WHAT THE TASK REQUIRES: Each line in the entries below that holds the string "them" is to be listed.

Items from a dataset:

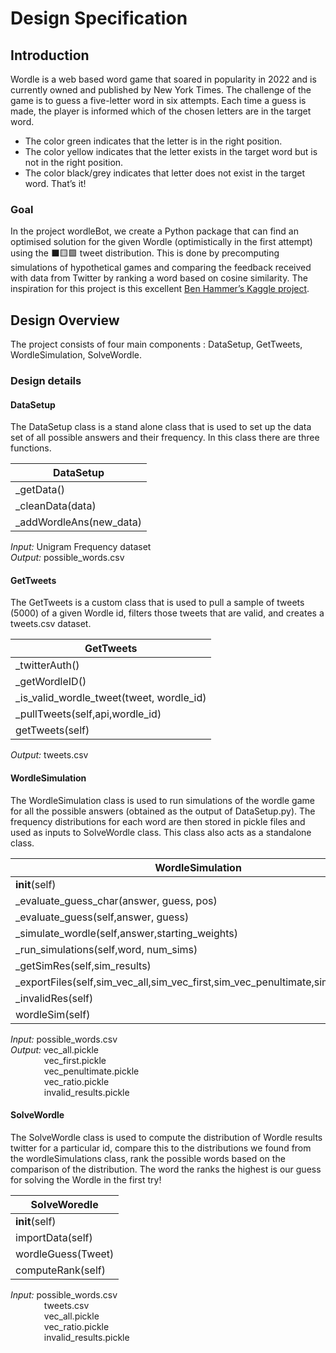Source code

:# Design Specification

## Introduction
Wordle is a web based word game that soared in popularity in 2022 and is currently owned and published by New York Times.
The challenge of the game is to guess a five-letter word in six attempts.
Each time a guess is made, the player is informed which of the chosen letters are in the target word.
- The color green indicates that the letter is in the right position.
- The color yellow indicates that the letter exists in the target word but is not in the right position.
- The color black/grey indicates that letter does not exist in the target word.
That’s it!

### Goal
In the project wordleBot, we create a Python package that can find an optimised solution for the given Wordle (optimistically in the first attempt) using the ⬛🟨🟩 tweet distribution.
This is done by precomputing simulations of hypothetical games and comparing the feedback received with data from Twitter by ranking a word based on cosine similarity. 
The inspiration for this project is this excellent [Ben Hammer’s Kaggle project](https://www.kaggle.com/benhamner/wordle-1-6).

## Design Overview

The project consists of four main components : DataSetup, GetTweets, WordleSimulation, SolveWordle.

### Design details

#### DataSetup
The DataSetup class is a stand alone class that is used to set up the data set of all possible answers and their frequency. In this class there are three functions. 

| DataSetup              |
|------------------------|
| \_getData()              |
| \_cleanData(data)        |
| \_addWordleAns(new_data) |

*Input:*  Unigram Frequency dataset <br>
*Output:* possible_words.csv

#### GetTweets
The GetTweets is a custom class that is used to pull a sample of tweets (5000) of a given Wordle id, filters those tweets that are valid, and creates a tweets.csv dataset.

| GetTweets              |
|------------------------|
| \_twitterAuth()          |
| \_getWordleID()        |
| \_is_valid_wordle_tweet(tweet, wordle_id) |
| \_pullTweets(self,api,wordle_id) |
| getTweets(self) |

*Output:* tweets.csv

#### WordleSimulation
The WordleSimulation class is used to run simulations of the wordle game for all the possible answers (obtained as the output of DataSetup.py). The frequency distributions for each word are then stored in pickle files and used as inputs to SolveWordle class. This class also acts as a standalone class.

| WordleSimulation              |
|------------------------|
| __init__(self) |
| \_evaluate_guess_char(answer, guess, pos) |
| \_evaluate_guess(self,answer, guess) |
| \_simulate_wordle(self,answer,starting_weights) |
| \_run_simulations(self,word, num_sims) |
| \_getSimRes(self,sim_results) |
| \_exportFiles(self,sim_vec_all,sim_vec_first,sim_vec_penultimate,sim_vec_ratio) |
| \_invalidRes(self) |
| wordleSim(self) |

*Input:*   possible_words.csv <br>
*Output:*  vec_all.pickle <br>
          &emsp; &emsp; &emsp; vec_first.pickle <br>
          &emsp; &emsp; &emsp; vec_penultimate.pickle <br>
          &emsp; &emsp; &emsp; vec_ratio.pickle <br>
          &emsp; &emsp; &emsp; invalid_results.pickle <br>

#### SolveWordle
The SolveWordle class is used to compute the distribution of Wordle results twitter for a particular id, compare this to the distributions we found from the wordleSimulations class, rank the possible words based on the comparison of the distribution. The word the ranks the highest is our guess for solving the Wordle in the first try!

| SolveWoredle              |
|------------------------|
| __init__(self) |
| importData(self) |
| wordleGuess(Tweet) |
| computeRank(self) |

*Input:*   possible_words.csv <br>
         &emsp; &emsp; &emsp; tweets.csv <br>
         &emsp; &emsp; &emsp; vec_all.pickle <br>
         &emsp; &emsp; &emsp; vec_ratio.pickle <br>
         &emsp; &emsp; &emsp; invalid_results.pickle <br>




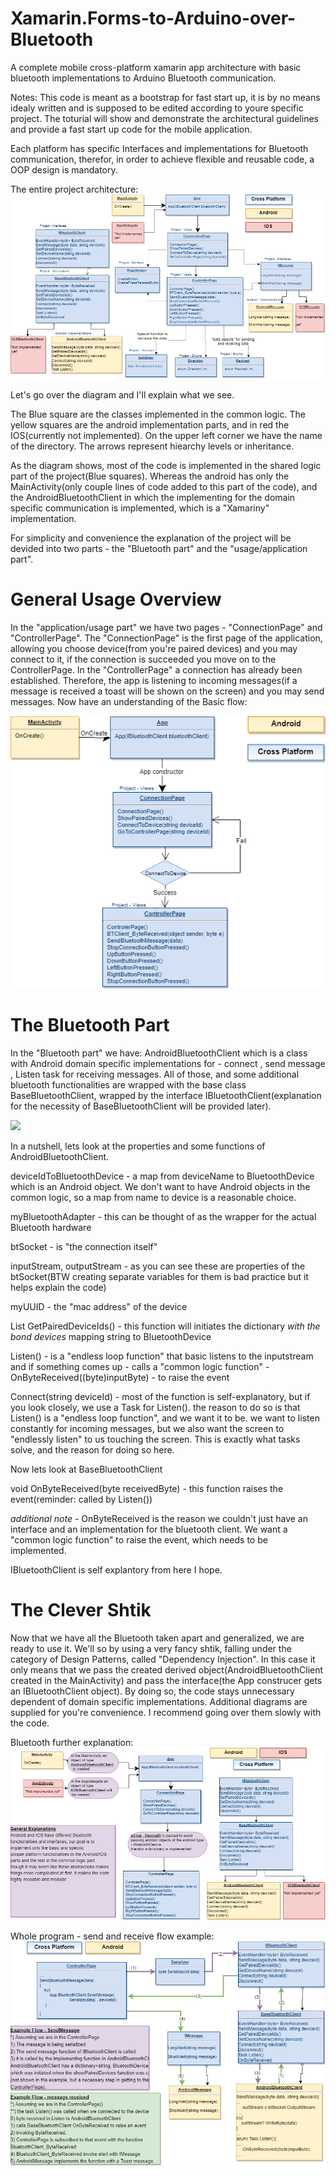 # Xamarin.Forms-to-Arduino-over-Bluetooth
A complete mobile cross-platform xamarin app architecture with basic bluetooth implementations to Arduino Bluetooth communication.


Notes:
This code is meant as a bootstrap for fast start up, it is by no means idealy written and is supposed to be edited according to youre specific project.
The toturial will show and demonstrate the architectural guidelines and provide a fast start up code for the mobile application.


Each platform has specific Interfaces and implementations for Bluetooth communication, therefor, in order to achieve flexible and reusable code, a OOP design is mandatory.


The entire project architecture:
 ![](Tutorial_Images/ArduinoApp_The_project_with_unimplemented.png)


Let's go over the diagram and I'll explain what we see.

The Blue square are the classes implemented in the common logic. The yellow squares are the android implementation parts, and in red the IOS(currently not implemented).
On the upper left corner we have the name of the directory.
The arrows represent hiearchy levels or inheritance.

As the diagram shows, most of the code is implemented in the shared logic part of the project(Blue squares). Whereas the android has only the MainActivity(only couple lines of code added to this part of the code), and the AndroidBluetoothClient in which the implementing for the domain specific communication is implemented, which is a "Xamariny" implementation.

For simplicity and convenience the explanation of the project will be devided into two parts - the "Bluetooth part" and the "usage/application part".

# General Usage Overview
In the "application/usage part" we have two pages - "ConnectionPage" and "ControllerPage".
The "ConnectionPage" is the first page of the application, allowing you choose  device(from you're paired devices) and you may connect to it, if the connection is succeeded you move on to the ControllerPage.
In the "ControllerPage" a connection has already been established. Therefore, the app is listening to incoming messages(if a message is received a toast will be shown on the screen) and you may send messages.
Now have an understanding of the Basic flow:

 ![](Tutorial_Images/ArduinoApp_Basic_flow.png)

# The Bluetooth Part
In the "Bluetooth part" we have: AndroidBluetoothClient which is a class with Android domain specific implementations for - connect , send message , Listen task for receiving messages. All of those, and some additional bluetooth functionalities are wrapped with the base class BaseBluetoothClient, wrapped by the interface IBluetoothClient(explanation for the necessity of BaseBluetoothClient will be provided later).

 ![](Tutorial_Images/ArduinoApp_BT_plain.png.png)

In a nutshell, lets look at the properties and some functions of AndroidBluetoothClient.

   deviceIdToBluetoothDevice - a map from deviceName to BluetoothDevice which is an Android object. We don't want to have                                    Android objects in the common logic, so a map from name to device is a reasonable choice.

myBluetoothAdapter - this can be thought of as the wrapper for the actual Bluetooth hardware

btSocket - is "the connection itself"

inputStream, outputStream - as you can see these are properties of the btSocket(BTW creating separate variables for them is bad                                      practice but it helps explain the code)

myUUID - the "mac address" of the device
   
List<string> GetPairedDeviceIds() - this function will initiates the dictionary *with the bond devices* mapping string to                                                      BluetoothDevice

Listen() - is a "endless loop function" that basic listens to the inputstream and if something comes up - calls a "common logic                     function" - OnByteReceived((byte)inputByte) -  to raise the event
 
   Connect(string deviceId) - most of the function is self-explanatory, but if you look closely, we use a Task for Listen().
                              the reason to do so is that Listen() is a "endless loop function", and we want it to be. we want to listen 
                              constantly for incoming messages, but we also want the screen to "endlessly listen" to us touching the                                   screen. This is exactly what tasks solve, and the reason for doing so here.

Now lets look at BaseBluetoothClient

void OnByteReceived(byte receivedByte) - this function raises the event(reminder: called by Listen())

*additional note* - OnByteReceived is the reason we couldn't just have an interface and an implementation for the bluetooth client. We                       want a "common logic function" to raise the event, which needs to be implemented.

IBluetoothClient is self explantory from here I hope.

# The Clever Shtik
Now that we have all the Bluetooth taken apart and generalized, we are ready to use it. We'll so by using a very fancy shtik, falling under the category of Design Patterns, called "Dependency Injection". In this case it only means that we pass the created derived object(AndroidBluetoothClient created in the MainActivity) and pass the interface(the App construcer gets an IBluetoothClient object). By doing so, the code stays unnecessary dependent of domain specific implementations.
Additional diagrams are supplied for you're convenience. I recommend going over them slowly with the code.


Bluetooth further explanation:
 ![](Tutorial_Images/ArduinoApp_Bluetooth.png)



Whole program - send and receive flow example:
 ![](Tutorial_Images/ArduinoApp_Send_Receive_Example.png)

RESULT:
inputStream, outputStream - as you can see these are properties of the btSocket(BTW creating separate variables for them is bad                                      practice but it helps explain the code)
Additional diagrams are supplied for you're convenience. I recommend going over them slowly with the code.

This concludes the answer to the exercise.